• Work to be completed: Transcribe exactly the line that contains "## Go-to-market Strategy" and every line after it through the end of the records, with nothing else.
-------- Data provided --------
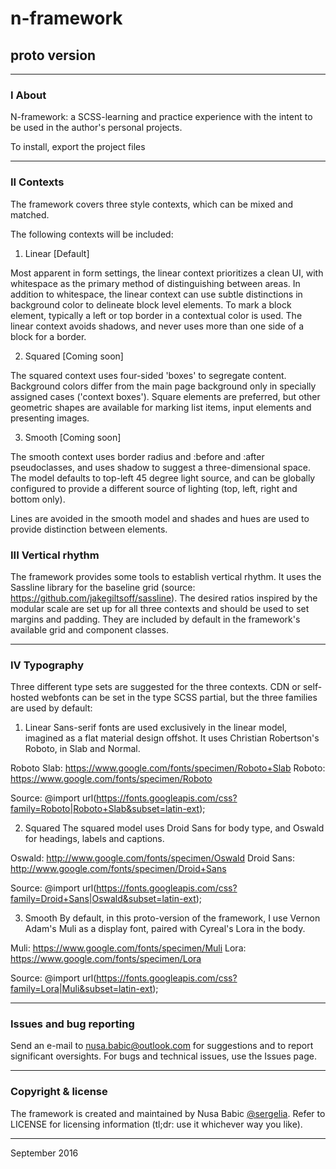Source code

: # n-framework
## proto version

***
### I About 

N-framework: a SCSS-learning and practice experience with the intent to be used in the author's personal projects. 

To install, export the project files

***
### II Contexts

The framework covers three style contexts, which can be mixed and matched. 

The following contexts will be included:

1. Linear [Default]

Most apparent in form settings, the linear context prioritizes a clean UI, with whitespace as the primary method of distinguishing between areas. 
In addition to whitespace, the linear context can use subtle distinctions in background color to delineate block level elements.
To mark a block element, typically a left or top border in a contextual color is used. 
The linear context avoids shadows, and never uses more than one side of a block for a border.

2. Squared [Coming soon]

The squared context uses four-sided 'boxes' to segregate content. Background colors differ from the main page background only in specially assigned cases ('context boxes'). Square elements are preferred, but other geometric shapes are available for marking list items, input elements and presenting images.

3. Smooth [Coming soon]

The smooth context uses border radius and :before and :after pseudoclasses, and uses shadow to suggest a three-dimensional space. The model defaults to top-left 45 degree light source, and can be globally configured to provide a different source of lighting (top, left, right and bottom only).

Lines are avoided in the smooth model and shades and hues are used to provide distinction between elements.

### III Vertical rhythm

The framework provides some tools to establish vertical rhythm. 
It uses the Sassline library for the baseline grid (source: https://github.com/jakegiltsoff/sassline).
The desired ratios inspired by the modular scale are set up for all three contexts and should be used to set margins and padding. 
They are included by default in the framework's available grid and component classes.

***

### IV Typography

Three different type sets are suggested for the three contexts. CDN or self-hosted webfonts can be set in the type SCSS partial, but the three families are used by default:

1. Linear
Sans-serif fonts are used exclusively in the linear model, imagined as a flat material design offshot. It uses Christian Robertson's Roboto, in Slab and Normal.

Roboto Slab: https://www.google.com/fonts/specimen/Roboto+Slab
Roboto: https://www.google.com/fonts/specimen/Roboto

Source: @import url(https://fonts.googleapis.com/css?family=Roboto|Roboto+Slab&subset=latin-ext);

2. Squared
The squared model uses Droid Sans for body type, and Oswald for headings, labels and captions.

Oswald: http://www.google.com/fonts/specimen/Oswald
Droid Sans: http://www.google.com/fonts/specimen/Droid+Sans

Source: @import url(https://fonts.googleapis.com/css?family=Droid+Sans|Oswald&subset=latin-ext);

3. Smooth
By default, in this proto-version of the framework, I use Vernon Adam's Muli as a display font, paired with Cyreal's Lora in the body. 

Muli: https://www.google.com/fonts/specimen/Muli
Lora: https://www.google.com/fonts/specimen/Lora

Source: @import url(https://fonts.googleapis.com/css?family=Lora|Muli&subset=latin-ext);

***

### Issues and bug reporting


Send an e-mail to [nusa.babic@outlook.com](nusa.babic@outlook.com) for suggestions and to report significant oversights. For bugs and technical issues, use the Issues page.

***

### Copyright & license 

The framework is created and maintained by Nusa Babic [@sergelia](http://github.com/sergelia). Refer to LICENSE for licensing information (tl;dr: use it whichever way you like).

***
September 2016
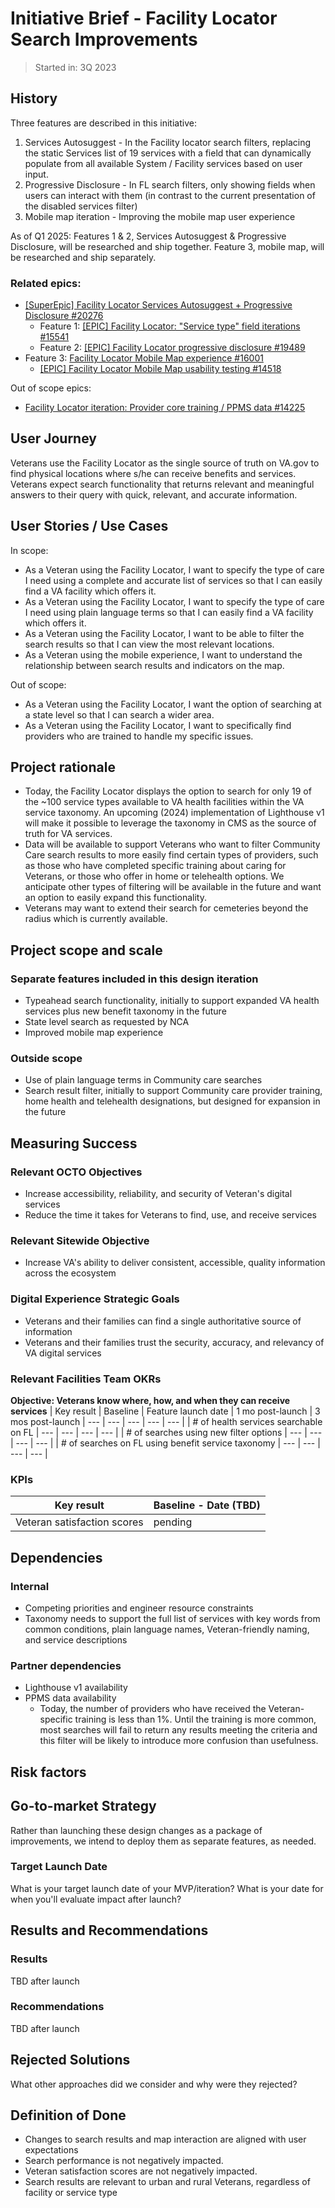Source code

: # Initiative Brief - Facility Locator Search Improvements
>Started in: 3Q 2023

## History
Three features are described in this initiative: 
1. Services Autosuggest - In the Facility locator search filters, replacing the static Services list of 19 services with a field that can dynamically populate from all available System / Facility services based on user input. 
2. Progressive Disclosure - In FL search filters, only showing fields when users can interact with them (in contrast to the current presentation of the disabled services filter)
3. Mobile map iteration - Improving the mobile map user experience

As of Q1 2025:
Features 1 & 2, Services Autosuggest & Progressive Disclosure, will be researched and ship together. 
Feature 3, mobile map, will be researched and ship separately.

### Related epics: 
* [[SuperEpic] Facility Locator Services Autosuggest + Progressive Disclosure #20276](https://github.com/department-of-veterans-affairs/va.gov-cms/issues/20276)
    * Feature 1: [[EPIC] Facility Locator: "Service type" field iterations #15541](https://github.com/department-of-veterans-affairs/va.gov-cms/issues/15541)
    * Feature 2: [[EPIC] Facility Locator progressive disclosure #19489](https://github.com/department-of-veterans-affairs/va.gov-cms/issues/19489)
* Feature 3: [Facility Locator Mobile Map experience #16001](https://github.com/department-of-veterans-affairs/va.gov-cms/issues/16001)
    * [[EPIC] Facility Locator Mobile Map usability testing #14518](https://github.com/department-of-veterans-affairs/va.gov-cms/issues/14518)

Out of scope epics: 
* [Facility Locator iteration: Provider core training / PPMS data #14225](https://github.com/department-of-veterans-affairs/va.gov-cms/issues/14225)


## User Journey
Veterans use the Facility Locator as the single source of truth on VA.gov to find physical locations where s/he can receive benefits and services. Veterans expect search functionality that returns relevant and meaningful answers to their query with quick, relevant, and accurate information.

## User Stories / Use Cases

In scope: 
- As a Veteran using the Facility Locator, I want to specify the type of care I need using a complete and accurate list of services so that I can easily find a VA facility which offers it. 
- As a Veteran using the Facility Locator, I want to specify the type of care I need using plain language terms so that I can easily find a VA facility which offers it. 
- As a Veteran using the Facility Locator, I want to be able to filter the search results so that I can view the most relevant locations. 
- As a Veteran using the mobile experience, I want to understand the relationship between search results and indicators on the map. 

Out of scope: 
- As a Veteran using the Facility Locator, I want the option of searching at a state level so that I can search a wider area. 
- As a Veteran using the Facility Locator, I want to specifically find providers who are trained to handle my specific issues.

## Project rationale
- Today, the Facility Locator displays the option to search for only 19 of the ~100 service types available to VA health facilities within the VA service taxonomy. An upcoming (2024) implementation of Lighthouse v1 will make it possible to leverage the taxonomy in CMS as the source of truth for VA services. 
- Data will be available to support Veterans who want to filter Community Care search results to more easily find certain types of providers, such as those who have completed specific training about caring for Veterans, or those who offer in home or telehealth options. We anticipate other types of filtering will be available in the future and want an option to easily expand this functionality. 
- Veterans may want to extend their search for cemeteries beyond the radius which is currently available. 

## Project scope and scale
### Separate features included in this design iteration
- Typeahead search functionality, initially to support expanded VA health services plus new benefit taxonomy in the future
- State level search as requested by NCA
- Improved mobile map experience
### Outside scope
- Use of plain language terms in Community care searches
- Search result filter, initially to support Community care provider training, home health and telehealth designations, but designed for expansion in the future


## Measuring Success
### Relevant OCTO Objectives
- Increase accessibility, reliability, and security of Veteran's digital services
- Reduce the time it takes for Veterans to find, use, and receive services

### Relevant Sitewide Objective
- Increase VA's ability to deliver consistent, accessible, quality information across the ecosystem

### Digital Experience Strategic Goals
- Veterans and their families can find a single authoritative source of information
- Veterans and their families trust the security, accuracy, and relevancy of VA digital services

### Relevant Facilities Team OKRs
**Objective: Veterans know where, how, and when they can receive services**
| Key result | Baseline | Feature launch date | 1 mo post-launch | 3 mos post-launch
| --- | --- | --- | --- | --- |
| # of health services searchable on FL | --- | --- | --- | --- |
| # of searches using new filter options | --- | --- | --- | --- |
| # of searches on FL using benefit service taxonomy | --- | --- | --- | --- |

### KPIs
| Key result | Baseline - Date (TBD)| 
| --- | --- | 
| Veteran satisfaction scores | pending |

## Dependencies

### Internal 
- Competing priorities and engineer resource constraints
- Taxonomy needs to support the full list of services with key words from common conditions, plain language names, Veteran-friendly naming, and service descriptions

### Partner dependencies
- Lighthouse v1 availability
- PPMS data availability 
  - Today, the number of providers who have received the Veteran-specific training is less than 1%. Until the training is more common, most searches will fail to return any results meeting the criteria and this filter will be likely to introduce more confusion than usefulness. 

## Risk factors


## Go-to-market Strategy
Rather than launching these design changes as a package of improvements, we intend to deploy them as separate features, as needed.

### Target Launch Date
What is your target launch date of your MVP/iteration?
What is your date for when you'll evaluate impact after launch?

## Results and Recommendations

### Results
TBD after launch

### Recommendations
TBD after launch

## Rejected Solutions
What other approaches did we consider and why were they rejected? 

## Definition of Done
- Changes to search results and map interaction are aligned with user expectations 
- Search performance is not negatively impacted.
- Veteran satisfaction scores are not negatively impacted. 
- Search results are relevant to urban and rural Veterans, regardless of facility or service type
--------
• Written solution:
## Go-to-market Strategy
Rather than launching these design changes as a package of improvements, we intend to deploy them as separate features, as needed.

### Target Launch Date
What is your target launch date of your MVP/iteration?
What is your date for when you'll evaluate impact after launch?

## Results and Recommendations

### Results
TBD after launch

### Recommendations
TBD after launch

## Rejected Solutions
What other approaches did we consider and why were they rejected? 

## Definition of Done
- Changes to search results and map interaction are aligned with user expectations 
- Search performance is not negatively impacted.
- Veteran satisfaction scores are not negatively impacted. 
- Search results are relevant to urban and rural Veterans, regardless of facility or service type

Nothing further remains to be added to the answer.